- [Goal of the exercise] Pictures stay out; everything else in the records is to be copied exactly.

- [Supplied information]
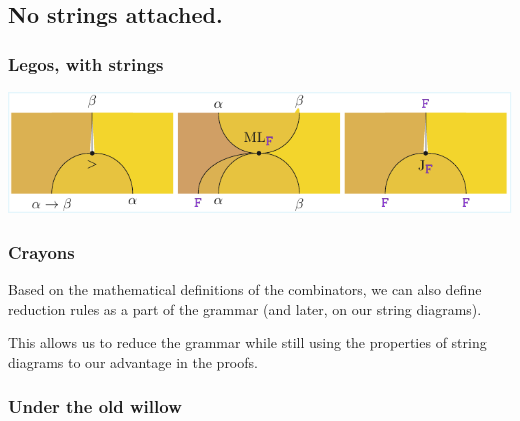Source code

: \documentclass[math, english, info]{beamercours}
\begin{document}
\subsection{No strings attached.}
\begin{frame}
	\frametitle{Legos, with strings}
	\includegraphics[width=\textwidth]{aux/figures/combinators-sd.pdf}
\end{frame}

\begin{frame}
	\frametitle{Crayons}
	Based on the mathematical definitions of the combinators, we can also define
	reduction rules as a part of the grammar (and later, on our string diagrams).

	This allows us to reduce the grammar while still using the properties of
	string diagrams to our advantage in the proofs.
\end{frame}

\begin{frame}
	\frametitle{Under the old willow}
\end{frame}
\end{document}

- [Answer to this task]
Source code

: \documentclass[math, english, info]{beamercours}
\begin{document}
\subsection{No strings attached.}
\begin{frame}
	\frametitle{Legos, with strings}
	\includegraphics[width=\textwidth]{aux/figures/combinators-sd.pdf}
\end{frame}

\begin{frame}
	\frametitle{Crayons}
	Based on the mathematical definitions of the combinators, we can also define
	reduction rules as a part of the grammar (and later, on our string diagrams).

	This allows us to reduce the grammar while still using the properties of
	string diagrams to our advantage in the proofs.
\end{frame}

\begin{frame}
	\frametitle{Under the old willow}
\end{frame}
\end{document}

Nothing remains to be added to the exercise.